BRIEF
All that should come back is the lines of the data below from the one containing "bir derinlikli bilgi" to the one containing "gönüllü olarak yaptığı", inclusive, exactly as they stand.

DATASET EXCERPTS
== Segment start ==
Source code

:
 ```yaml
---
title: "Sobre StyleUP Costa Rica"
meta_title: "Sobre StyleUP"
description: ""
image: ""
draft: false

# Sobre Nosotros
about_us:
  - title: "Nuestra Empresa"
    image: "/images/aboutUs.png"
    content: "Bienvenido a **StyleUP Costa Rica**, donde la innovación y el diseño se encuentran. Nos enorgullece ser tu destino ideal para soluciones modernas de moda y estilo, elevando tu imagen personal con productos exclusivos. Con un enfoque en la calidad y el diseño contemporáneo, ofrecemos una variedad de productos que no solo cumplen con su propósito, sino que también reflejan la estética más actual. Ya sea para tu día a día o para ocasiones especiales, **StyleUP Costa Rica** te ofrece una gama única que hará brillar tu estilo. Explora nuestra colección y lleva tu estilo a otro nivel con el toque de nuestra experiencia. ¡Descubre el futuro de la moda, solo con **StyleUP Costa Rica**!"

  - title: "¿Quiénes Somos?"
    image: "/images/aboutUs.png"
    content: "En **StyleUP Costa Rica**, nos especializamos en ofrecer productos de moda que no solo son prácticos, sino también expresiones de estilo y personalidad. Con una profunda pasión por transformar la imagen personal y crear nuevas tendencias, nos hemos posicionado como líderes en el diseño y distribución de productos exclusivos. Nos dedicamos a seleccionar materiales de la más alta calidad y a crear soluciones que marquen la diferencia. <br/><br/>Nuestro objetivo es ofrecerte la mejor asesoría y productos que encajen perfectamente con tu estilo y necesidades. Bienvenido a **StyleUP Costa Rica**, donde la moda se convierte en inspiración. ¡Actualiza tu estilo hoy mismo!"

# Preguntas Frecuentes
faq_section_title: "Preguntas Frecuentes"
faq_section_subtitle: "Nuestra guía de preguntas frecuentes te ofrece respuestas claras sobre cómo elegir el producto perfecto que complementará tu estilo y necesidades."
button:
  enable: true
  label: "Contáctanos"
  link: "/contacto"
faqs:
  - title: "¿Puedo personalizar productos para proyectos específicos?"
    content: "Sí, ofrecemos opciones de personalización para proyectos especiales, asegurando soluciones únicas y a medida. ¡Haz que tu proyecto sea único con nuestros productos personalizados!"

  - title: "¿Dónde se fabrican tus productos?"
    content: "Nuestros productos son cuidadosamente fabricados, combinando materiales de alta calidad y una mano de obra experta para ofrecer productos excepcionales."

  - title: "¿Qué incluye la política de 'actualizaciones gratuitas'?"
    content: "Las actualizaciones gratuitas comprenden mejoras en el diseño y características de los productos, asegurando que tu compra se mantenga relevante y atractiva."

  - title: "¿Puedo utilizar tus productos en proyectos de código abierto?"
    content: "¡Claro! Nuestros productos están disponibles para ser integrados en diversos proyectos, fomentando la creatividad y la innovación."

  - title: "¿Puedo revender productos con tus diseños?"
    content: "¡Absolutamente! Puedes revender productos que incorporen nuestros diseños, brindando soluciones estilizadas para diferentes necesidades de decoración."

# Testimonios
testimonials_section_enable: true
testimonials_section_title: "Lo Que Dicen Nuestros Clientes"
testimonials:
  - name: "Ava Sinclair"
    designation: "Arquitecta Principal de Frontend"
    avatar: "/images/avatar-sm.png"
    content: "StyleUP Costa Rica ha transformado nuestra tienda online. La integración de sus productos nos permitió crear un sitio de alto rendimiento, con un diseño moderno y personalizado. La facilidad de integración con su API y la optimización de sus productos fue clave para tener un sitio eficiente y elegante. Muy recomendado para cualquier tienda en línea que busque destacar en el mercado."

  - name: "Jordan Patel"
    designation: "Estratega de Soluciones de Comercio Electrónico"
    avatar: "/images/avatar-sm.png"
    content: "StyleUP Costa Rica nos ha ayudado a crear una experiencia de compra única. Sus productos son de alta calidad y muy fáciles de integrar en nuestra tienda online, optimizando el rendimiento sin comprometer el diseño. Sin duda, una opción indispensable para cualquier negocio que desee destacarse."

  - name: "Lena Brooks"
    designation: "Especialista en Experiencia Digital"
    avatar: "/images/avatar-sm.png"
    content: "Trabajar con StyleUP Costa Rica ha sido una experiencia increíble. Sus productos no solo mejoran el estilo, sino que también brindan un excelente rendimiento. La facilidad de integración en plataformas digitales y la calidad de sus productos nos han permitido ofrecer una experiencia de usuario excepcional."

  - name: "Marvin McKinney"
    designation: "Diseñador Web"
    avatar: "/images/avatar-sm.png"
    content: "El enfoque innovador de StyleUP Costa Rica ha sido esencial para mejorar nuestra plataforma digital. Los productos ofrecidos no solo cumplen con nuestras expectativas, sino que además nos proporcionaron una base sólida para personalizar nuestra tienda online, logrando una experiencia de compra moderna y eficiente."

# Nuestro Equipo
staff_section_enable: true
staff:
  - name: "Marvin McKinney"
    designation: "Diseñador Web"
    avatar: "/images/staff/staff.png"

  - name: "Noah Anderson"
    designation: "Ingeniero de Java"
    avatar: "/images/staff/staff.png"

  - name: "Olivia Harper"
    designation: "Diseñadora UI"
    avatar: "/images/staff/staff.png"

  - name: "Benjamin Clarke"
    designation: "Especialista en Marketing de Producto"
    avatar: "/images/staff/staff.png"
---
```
== Segment end ==
== Segment start ==
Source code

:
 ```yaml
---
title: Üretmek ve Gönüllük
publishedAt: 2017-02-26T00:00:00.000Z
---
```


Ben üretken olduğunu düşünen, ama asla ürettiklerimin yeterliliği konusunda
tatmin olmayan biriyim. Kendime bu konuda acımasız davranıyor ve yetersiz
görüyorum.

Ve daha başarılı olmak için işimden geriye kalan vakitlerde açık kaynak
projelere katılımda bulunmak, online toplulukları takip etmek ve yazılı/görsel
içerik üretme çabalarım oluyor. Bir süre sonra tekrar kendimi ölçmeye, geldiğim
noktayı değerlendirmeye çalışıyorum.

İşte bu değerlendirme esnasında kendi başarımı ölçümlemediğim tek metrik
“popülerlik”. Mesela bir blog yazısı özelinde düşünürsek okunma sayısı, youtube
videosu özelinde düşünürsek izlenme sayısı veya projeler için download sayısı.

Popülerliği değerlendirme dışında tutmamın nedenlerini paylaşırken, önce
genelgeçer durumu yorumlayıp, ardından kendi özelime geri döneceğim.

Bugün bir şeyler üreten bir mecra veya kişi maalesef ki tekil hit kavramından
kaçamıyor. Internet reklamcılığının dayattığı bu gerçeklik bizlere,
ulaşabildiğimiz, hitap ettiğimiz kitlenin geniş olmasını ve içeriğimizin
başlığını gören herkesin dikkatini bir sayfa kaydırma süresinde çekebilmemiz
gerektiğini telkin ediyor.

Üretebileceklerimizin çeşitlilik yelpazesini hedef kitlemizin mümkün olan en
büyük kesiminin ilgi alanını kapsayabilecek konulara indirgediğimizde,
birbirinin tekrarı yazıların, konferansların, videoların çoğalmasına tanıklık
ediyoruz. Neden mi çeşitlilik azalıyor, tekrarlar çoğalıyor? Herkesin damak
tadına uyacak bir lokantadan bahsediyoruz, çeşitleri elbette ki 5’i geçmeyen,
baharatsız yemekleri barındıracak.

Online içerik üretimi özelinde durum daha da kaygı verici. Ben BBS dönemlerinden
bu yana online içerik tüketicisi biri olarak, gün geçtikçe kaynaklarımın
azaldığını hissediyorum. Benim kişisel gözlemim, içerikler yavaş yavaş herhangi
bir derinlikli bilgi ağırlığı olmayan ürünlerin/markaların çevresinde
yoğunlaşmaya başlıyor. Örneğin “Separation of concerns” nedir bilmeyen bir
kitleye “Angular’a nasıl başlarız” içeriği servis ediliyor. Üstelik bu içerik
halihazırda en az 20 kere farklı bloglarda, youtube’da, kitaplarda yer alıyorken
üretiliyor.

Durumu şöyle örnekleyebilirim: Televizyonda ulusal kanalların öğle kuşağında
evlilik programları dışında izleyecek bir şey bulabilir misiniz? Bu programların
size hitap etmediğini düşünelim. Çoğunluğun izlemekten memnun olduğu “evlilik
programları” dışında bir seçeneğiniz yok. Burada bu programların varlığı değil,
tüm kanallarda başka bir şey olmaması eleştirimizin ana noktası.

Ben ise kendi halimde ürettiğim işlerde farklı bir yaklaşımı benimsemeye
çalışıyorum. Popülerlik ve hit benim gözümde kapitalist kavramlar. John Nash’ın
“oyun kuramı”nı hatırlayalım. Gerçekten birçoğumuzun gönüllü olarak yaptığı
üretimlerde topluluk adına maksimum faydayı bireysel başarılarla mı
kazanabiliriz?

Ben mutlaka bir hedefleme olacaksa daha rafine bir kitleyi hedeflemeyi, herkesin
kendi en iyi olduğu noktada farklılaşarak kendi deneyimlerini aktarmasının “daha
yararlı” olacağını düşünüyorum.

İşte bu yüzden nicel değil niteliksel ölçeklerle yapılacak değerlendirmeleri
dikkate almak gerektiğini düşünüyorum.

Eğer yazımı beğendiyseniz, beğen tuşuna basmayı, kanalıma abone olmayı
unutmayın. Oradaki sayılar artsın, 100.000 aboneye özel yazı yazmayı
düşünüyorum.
== Segment end ==
== Segment start ==
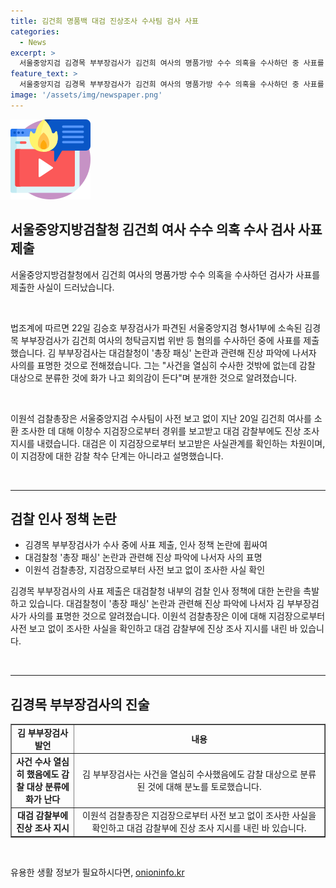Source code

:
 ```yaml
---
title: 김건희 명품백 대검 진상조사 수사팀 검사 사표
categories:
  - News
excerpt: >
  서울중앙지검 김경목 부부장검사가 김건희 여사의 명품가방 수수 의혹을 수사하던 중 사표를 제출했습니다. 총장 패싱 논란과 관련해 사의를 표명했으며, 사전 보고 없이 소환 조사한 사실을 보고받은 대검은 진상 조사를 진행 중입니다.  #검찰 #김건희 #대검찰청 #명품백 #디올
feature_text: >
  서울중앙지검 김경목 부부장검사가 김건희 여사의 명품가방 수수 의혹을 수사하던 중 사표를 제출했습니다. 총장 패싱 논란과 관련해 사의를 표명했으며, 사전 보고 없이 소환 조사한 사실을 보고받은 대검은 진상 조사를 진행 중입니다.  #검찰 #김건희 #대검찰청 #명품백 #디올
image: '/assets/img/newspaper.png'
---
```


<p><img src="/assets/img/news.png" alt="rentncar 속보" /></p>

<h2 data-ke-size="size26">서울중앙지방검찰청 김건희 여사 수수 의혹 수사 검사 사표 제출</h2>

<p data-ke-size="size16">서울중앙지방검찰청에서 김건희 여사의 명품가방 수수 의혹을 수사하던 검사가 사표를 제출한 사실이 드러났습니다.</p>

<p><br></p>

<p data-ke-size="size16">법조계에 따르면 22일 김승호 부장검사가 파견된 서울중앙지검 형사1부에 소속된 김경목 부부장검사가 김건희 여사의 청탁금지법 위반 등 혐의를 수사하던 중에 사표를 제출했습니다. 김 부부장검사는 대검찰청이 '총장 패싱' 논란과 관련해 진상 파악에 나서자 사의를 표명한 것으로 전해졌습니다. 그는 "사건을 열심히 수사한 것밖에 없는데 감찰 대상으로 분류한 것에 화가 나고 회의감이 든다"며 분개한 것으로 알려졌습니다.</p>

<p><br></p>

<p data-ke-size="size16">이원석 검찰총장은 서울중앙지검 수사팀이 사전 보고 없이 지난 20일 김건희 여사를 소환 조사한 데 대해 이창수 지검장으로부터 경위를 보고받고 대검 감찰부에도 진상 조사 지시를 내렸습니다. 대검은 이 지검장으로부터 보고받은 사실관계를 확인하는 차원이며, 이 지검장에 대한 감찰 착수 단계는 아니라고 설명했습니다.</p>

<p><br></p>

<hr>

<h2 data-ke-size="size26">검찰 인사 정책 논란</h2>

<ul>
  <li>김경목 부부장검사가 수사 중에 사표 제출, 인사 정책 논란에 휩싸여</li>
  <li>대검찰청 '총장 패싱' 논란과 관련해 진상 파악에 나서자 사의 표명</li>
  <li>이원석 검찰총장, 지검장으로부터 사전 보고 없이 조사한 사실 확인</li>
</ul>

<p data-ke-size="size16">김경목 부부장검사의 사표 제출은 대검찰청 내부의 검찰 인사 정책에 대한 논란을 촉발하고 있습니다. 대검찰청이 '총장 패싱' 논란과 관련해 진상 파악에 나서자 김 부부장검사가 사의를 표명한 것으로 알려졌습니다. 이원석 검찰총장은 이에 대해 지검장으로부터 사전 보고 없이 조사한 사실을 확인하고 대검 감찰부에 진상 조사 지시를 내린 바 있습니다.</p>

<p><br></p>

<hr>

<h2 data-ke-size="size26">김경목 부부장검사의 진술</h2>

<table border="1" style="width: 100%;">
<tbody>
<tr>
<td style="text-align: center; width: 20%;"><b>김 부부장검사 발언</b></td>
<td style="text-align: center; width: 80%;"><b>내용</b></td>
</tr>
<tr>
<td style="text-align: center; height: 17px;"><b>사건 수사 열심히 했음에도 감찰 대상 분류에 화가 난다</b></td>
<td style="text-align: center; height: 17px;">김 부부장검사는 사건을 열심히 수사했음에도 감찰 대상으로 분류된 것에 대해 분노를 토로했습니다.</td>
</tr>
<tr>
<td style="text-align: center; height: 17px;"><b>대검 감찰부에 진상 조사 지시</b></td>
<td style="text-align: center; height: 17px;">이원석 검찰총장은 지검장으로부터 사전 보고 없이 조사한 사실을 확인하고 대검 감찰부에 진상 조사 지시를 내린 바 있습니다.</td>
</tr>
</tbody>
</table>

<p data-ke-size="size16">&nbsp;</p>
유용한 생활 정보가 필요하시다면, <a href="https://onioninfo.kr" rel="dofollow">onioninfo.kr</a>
== Segment end ==
TASK RESPONSE
bir derinlikli bilgi ağırlığı olmayan ürünlerin/markaların çevresinde
yoğunlaşmaya başlıyor. Örneğin “Separation of concerns” nedir bilmeyen bir
kitleye “Angular’a nasıl başlarız” içeriği servis ediliyor. Üstelik bu içerik
halihazırda en az 20 kere farklı bloglarda, youtube’da, kitaplarda yer alıyorken
üretiliyor.

Durumu şöyle örnekleyebilirim: Televizyonda ulusal kanalların öğle kuşağında
evlilik programları dışında izleyecek bir şey bulabilir misiniz? Bu programların
size hitap etmediğini düşünelim. Çoğunluğun izlemekten memnun olduğu “evlilik
programları” dışında bir seçeneğiniz yok. Burada bu programların varlığı değil,
tüm kanallarda başka bir şey olmaması eleştirimizin ana noktası.

Ben ise kendi halimde ürettiğim işlerde farklı bir yaklaşımı benimsemeye
çalışıyorum. Popülerlik ve hit benim gözümde kapitalist kavramlar. John Nash’ın
“oyun kuramı”nı hatırlayalım. Gerçekten birçoğumuzun gönüllü olarak yaptığı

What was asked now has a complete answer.